To begin with, a weapon is a tool which is used to diminish the capacities of a target in some way or other. A gun or sword takes away an opponent's choices mainly through blood loss and the incapacity that results, while the law takes away choices by agreement. (Sure, there may be coercion involved through penalties imposed for breaking the law, but law-abiding citizens generally obey the law because they have agreed to do so.)
But why would anyone choose to give up choices? All other things being equal, aren't more options better than fewer? Isn't it irrational to surrender freedoms that one might conceivably some day wish to exercise? (You might think you would never want to murder someone, so why not give up that freedom? But if no one ever had a reason to murder anyone, we wouldn't need a rule against it.)

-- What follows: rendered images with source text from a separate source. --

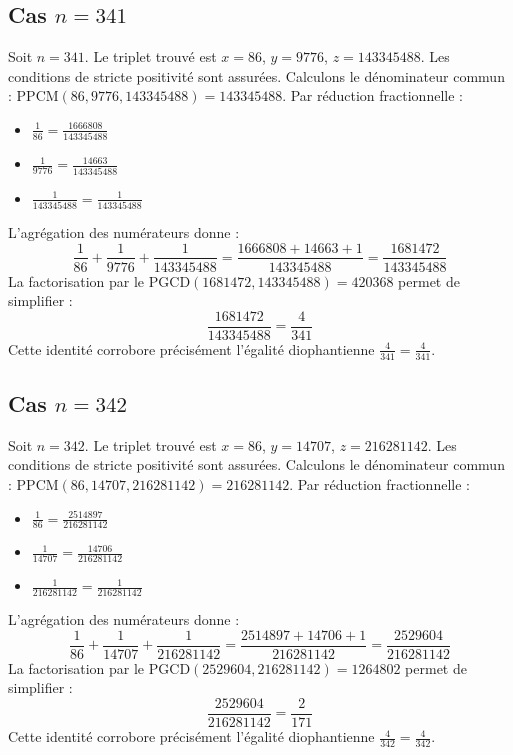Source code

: \documentclass[11pt,a4paper]{article}
\begin{document}
\subsection{Cas $n = 341$}
Soit $n = 341$. Le triplet trouvé est $x = 86$, $y = 9776$, $z = 143345488$.
Les conditions de stricte positivité sont assurées.
Calculons le dénominateur commun : $\text{PPCM}(86, 9776, 143345488) = 143345488$.
Par réduction fractionnelle :
\begin{itemize}
    \item $\frac{1}{86} = \frac{1666808}{143345488}$
    \item $\frac{1}{9776} = \frac{14663}{143345488}$
    \item $\frac{1}{143345488} = \frac{1}{143345488}$
\end{itemize}
L'agrégation des numérateurs donne :
$$ \frac{1}{86} + \frac{1}{9776} + \frac{1}{143345488} = \frac{1666808 + 14663 + 1}{143345488} = \frac{1681472}{143345488} $$
La factorisation par le $\text{PGCD}(1681472, 143345488) = 420368$ permet de simplifier :
$$ \frac{1681472}{143345488} = \frac{4}{341} $$
Cette identité corrobore précisément l'égalité diophantienne $\frac{4}{341} = \frac{4}{341}$.

\subsection{Cas $n = 342$}
Soit $n = 342$. Le triplet trouvé est $x = 86$, $y = 14707$, $z = 216281142$.
Les conditions de stricte positivité sont assurées.
Calculons le dénominateur commun : $\text{PPCM}(86, 14707, 216281142) = 216281142$.
Par réduction fractionnelle :
\begin{itemize}
    \item $\frac{1}{86} = \frac{2514897}{216281142}$
    \item $\frac{1}{14707} = \frac{14706}{216281142}$
    \item $\frac{1}{216281142} = \frac{1}{216281142}$
\end{itemize}
L'agrégation des numérateurs donne :
$$ \frac{1}{86} + \frac{1}{14707} + \frac{1}{216281142} = \frac{2514897 + 14706 + 1}{216281142} = \frac{2529604}{216281142} $$
La factorisation par le $\text{PGCD}(2529604, 216281142) = 1264802$ permet de simplifier :
$$ \frac{2529604}{216281142} = \frac{2}{171} $$
Cette identité corrobore précisément l'égalité diophantienne $\frac{4}{342} = \frac{4}{342}$.
\end{document}
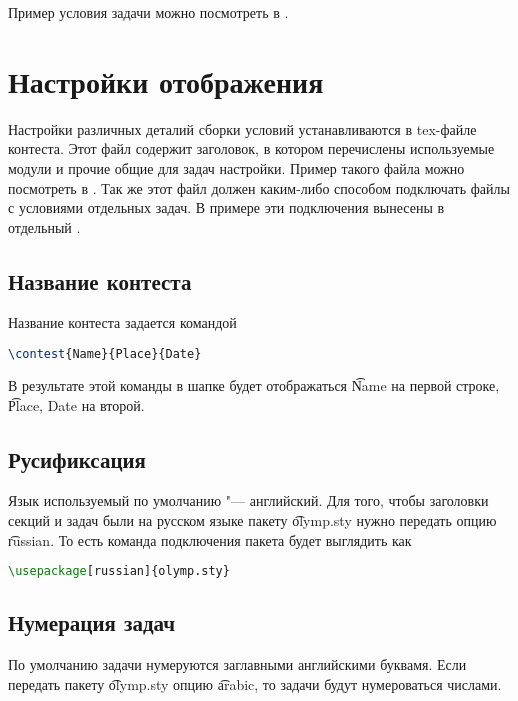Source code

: \documentclass[11pt,a4paper,oneside]{article}
\begin{document}
Пример условия задачи можно посмотреть в .

\newpage
\section{Настройки отображения}

Настройки различных деталий сборки условий устанавливаются в tex-файле контеста.
Этот файл содержит заголовок, в котором перечислены используемые модули и прочие 
общие для задач настройки. Пример такого файла можно посмотреть в 
.
Так же этот файл должен каким-либо способом подключать файлы с условиями отдельных задач.
В примере эти подключения вынесены в отдельный .

\subsection{Название контеста}

Название контеста задается командой 
\begin{lstlisting}[language=tex]
\contest{Name}{Place}{Date}
\end{lstlisting}

В результате этой команды в шапке будет отображаться \t{Name} на первой строке,
\t{Place, Date} на второй.

\subsection{Русификсация}

Язык используемый по умолчанию "--- английский. Для того, чтобы заголовки секций и задач были на
русском языке пакету \t{olymp.sty} нужно передать опцию \t{russian}. То есть 
команда подключения пакета будет выглядить как
\begin{lstlisting}[language=tex]
\usepackage[russian]{olymp.sty}
\end{lstlisting}

\subsection{Нумерация задач}

По умолчанию задачи нумеруются заглавными английскими буквамя. Если передать пакету 
\t{olymp.sty} опцию \t{arabic}, то задачи будут нумероваться числами.
\end{document}

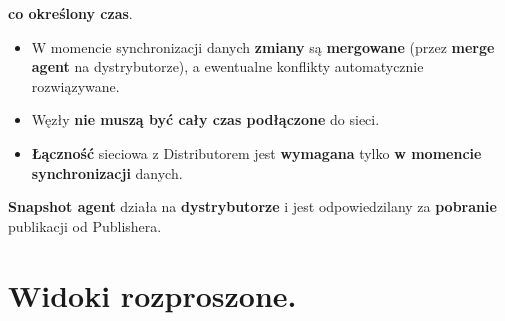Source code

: \documentclass[a4paper]{article}
\begin{document}
\begin{itemize}[noitemsep]
        \textbf{co określony czas}.
        \begin{itemize}[noitemsep]
            \item W momencie synchronizacji danych \textbf{zmiany} są \textbf{mergowane} (przez \textbf{merge agent} na
            dystrybutorze), a ewentualne konflikty automatycznie rozwiązywane.
            \item Węzły \textbf{nie muszą być cały czas podłączone} do sieci.
            \item \textbf{Łączność} sieciowa z Distributorem jest \textbf{wymagana} tylko \textbf{w momencie
            synchronizacji} danych.
        \end{itemize}
    \end{itemize}
    \textbf{Snapshot agent} działa na \textbf{dystrybutorze} i jest odpowiedzilany za \textbf{pobranie} publikacji od
    Publishera.


    \section{Widoki rozproszone.}
\end{document}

In fact, surrendering freedoms can sometimes be a very smart move. On his way home from the Trojan War, Odysseus had to sail past the Sirens, whose song invariably overcame the willpower of any who heard them, drawing them to sail onto the rocks where they would be shipwrecked and drowned. Clever Odysseus knew that all he had to do to get past this peril was put wax in his ears and the ears of his crew, so they could not hear the Sirens. But Odysseus wanted to hear the song, too, so he had his crew lash him to the mast and ordered them to ignore him until after they had sailed clear of the danger. And so, by deliberately giving up his freedom to control his ship, Odysseus achieved what no one had ever done before: he heard the Sirens' song and lived to tell about it.
There are lots of non-mythical examples of how surrendering some autonomy can be a smart choice. With respect to the criminal law, we are all better off (more free) if we give up the right to murder each other in exchange for the right not to be murdered, because being murdered extinguishes all freedoms. Perhaps even more significant, though, is the surrender of autonomy through contract law. Seriously, would you do business with me if I said, "I will bring you a bushel of wheat for that piece of silver, but I reserve the right to break all my promises once the silver is in my hand"? The whole point of contract law is to allow us to make (and thus rely on) binding promises. By giving up the ability to break our promises, we gain a greater ability to trade with each other.
I argue, then, that law is something which we ought to obey as rational beings because doing so has the net effect of increasing our practical liberty. We may, on occasion, obey the law out of fear of coercion rather than civic duty, but that need not undermine the legitimacy of the law itself. Odysseus wanted to steer his shop onto the rocks, and was prevented by the brute force of the ropes around him, but his choice to be bound by those ropes in the first place was not invalidated by the fact that he changed his mind under the influence of the Sirens. What matters is that law over all must increase our liberty, regardless of how we may bicker about any particular instance of its constraining our liberty. If law in general makes us freer, then we ought to obey it.
So, the principle I want to articulate here is that properly constituted law represents an investment of liberty: we surrender some of our liberty to the State, which then uses that liberty capital to generate a profit, a surplus of liberty which is then distributed back to us as a liberty dividend. (A regime whose laws do not generate a net gain in liberty is owed no obedience by its citizens. It may impose its will by force, but it cannot claim to be lawful.)
And this is where the moral obligation to obey the law comes from. I need know nothing about your personal moral beliefs and what other moral duties you may feel you have, but can assert that a moral duty to obey the law almost certainly follows from your own value system.
- If freedom itself is a value, this is trivial; you ought to do that which maximizes your freedom, which is what a properly constituted law is meant to do.
- If you do not directly value freedom, you probably value something else for which freedom is at least an instrumental good. That is, if you think being nice to puppies is important, then you should want as much freedom as possible in order increase the likelihood that you will be able to find a way to be nice to puppies in any situation that arises. The same logic applies if you think you ought to sacrifice puppies to Cthulhu, or put things on top of other things, or whatever it is that you may value. Ergo, you ought to obey the law in order to maximize your capacity to advance whatever primary values you do have.
- If you do not value the freedoms that law creates, and prefer the freedoms that it constrains, then and only then do I admit you have no particular internal duty to obey the law. But if you are willing to bear the risk of being murdered or maimed or violated by others, in exchange for your own freedom to murder or assault and violate others, then you can have no principled objection to being imprisoned yourself.